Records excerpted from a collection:

########################################

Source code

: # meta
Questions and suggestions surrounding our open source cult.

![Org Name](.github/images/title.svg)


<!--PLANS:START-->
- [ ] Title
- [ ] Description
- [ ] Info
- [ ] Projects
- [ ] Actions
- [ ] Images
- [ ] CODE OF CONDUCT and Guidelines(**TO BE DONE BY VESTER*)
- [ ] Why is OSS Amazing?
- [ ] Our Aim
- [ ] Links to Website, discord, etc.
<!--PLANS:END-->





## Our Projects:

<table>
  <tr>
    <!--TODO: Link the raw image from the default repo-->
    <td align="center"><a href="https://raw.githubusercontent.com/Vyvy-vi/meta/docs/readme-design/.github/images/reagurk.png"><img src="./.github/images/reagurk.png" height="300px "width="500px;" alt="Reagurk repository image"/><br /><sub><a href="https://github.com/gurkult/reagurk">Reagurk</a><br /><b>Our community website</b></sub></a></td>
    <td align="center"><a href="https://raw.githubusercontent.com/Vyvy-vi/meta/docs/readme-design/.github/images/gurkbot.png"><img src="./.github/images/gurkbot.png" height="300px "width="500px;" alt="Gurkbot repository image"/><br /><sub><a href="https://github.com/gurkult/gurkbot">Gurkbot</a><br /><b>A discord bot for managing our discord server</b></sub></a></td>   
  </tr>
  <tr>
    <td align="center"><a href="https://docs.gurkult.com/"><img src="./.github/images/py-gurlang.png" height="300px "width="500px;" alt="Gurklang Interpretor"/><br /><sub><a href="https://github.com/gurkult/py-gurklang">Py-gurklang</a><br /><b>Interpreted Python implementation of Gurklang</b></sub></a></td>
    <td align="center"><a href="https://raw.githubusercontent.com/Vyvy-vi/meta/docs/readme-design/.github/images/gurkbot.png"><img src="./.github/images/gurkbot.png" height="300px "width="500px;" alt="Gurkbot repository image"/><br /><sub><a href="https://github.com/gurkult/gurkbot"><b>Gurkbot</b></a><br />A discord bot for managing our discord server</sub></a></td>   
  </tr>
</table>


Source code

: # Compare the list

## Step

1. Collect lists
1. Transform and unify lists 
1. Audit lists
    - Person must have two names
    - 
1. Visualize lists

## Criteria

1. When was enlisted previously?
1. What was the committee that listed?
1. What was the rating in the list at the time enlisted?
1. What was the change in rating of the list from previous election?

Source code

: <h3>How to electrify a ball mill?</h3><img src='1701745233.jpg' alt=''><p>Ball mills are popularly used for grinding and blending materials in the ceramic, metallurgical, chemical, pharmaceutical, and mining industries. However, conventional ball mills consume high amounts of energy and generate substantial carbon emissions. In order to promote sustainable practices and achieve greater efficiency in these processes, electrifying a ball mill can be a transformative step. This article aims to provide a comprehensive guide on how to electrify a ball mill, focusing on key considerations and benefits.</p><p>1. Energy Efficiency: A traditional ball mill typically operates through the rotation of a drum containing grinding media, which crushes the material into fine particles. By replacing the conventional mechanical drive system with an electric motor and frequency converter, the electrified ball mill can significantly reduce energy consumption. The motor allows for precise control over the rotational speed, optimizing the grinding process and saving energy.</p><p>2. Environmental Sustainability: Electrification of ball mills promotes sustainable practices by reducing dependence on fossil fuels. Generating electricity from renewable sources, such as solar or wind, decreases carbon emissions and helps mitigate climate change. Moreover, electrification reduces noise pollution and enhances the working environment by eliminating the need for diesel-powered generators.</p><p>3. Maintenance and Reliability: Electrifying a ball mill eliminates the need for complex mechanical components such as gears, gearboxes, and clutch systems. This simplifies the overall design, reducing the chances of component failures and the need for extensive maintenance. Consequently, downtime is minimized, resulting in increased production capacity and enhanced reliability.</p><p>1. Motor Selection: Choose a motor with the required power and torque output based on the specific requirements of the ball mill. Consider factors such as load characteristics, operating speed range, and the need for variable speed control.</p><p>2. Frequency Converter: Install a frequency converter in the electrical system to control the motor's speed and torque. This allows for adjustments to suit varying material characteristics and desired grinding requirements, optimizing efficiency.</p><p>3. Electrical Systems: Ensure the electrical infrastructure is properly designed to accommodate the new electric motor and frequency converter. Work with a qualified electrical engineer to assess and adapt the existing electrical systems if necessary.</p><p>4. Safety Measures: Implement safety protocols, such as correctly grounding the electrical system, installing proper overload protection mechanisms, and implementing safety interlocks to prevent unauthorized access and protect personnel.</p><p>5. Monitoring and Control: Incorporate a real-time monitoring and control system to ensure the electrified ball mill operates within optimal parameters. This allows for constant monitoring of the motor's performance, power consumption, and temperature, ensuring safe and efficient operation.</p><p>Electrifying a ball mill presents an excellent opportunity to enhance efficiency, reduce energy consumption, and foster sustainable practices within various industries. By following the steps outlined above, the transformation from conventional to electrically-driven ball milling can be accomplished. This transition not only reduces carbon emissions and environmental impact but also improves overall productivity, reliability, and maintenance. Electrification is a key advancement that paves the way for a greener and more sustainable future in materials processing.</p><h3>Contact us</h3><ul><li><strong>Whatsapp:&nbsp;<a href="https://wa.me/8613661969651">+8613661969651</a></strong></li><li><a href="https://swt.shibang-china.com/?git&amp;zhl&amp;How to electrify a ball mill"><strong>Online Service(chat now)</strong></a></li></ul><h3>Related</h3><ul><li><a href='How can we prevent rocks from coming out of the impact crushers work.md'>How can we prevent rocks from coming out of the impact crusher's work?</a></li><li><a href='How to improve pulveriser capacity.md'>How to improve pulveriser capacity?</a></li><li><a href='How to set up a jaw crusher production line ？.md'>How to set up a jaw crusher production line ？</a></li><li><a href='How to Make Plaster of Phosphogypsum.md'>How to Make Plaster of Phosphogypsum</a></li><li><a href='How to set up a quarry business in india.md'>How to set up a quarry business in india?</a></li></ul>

########################################

▶ **What to work on**
Looking at the data above, count the lines that contain the string "server" and give only the count.

▶ **Answer box**
2